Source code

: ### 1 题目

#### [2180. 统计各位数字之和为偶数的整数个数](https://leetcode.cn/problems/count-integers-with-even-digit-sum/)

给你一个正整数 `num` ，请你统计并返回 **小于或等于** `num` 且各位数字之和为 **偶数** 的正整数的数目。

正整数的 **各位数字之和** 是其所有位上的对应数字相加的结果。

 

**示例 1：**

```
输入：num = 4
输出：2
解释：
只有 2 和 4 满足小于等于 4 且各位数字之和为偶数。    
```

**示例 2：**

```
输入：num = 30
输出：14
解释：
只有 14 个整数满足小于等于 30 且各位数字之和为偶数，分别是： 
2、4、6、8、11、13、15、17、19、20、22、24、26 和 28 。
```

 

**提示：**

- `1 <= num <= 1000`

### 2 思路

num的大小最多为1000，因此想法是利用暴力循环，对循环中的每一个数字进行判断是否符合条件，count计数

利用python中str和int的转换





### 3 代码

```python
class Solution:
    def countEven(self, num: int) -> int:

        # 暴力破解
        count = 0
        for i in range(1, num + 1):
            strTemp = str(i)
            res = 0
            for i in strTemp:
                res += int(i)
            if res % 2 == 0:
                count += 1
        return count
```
+ + +
TASK OBJECTIVE: Say how many lines above hold the word "且各位数字之和为偶数", giving only the count.

TASK ANSWER: 2